Film researcher Ellen Pullar said that many films that deal with the modern woman, like Club de Femmes, "show life as a modern woman as dangerous and fraught with difficulties." Professor of film studies Christopher Faulkner observed that the film "exemplifies the complexities of affective identities and the challenges posed to dominant social norms in 1930s French cinema."

==Release==
As a result of the Hays Code enacted in 1934, and its strict enforcement, the film was censored in the United States. Due to a lesbian being featured in the film, some of the dialogue between Alice and Juliette was removed. One of the lines removed was where Alice tells Juliette — "You’re so pretty ... If I were a man, I'd really love you." In New York, it was censored because of its sapphic overtones, and the English subtitles for the relationship between Robert and Claire were altered to indicate they were married. The film was also rejected by the British Board of Film Censors, but was eventually passed with a 12 certificate in 2000. The film was distributed in the United States by Arthur Mayer and Joseph Burstyn.

==Home media==
The film was released on DVD in October 2000 by the British Film Institute, which was the uncut version at 105 minutes.

==Reception==
Elaine Paterson from Time Out said that "playful, energetic, and sustaining a high level of female hysteria, the movie is certainly camp, often riotously funny, and nostalgically enjoyable, but don't expect feminist leanings just because a lesbian's around." Film critic James Travers wrote "lesbianism, prostitution, child birth out of wedlock, crime of passion, cross-dressing, female nudity — there is no shortage of material in this film to tempt the censors."

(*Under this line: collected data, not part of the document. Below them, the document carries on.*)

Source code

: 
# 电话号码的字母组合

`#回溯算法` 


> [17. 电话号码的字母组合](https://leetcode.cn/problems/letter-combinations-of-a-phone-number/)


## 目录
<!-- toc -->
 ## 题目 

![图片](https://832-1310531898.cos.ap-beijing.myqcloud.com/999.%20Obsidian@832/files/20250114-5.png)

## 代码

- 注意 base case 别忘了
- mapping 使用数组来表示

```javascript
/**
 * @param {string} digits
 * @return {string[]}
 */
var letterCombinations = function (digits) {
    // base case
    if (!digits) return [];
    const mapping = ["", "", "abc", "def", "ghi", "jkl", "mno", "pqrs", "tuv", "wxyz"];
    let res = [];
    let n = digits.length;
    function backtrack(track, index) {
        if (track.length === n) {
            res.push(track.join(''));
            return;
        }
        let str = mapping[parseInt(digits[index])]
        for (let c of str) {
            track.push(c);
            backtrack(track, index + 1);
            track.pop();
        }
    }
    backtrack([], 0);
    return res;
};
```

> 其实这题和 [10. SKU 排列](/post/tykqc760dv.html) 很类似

Judith Williamson of New Statesman wrote "girls in shorts leap around the gym; girls in their lingerie giggle in their bedrooms; girls are allowed to look at one another, touch one another, not because this is a lesbian film but because it is, in every sense, a full-bodied film. Its physicality is not voyeuristic but energetic, not seamy but positively bounding with health." Time Magazine observed "it is a naive, sometimes sad, sometimes merry, typically Gallic approach to a theme similar to that of Mädchen in Uniform, Eight Girls in a Boat and other film treatments of repressed girlhood."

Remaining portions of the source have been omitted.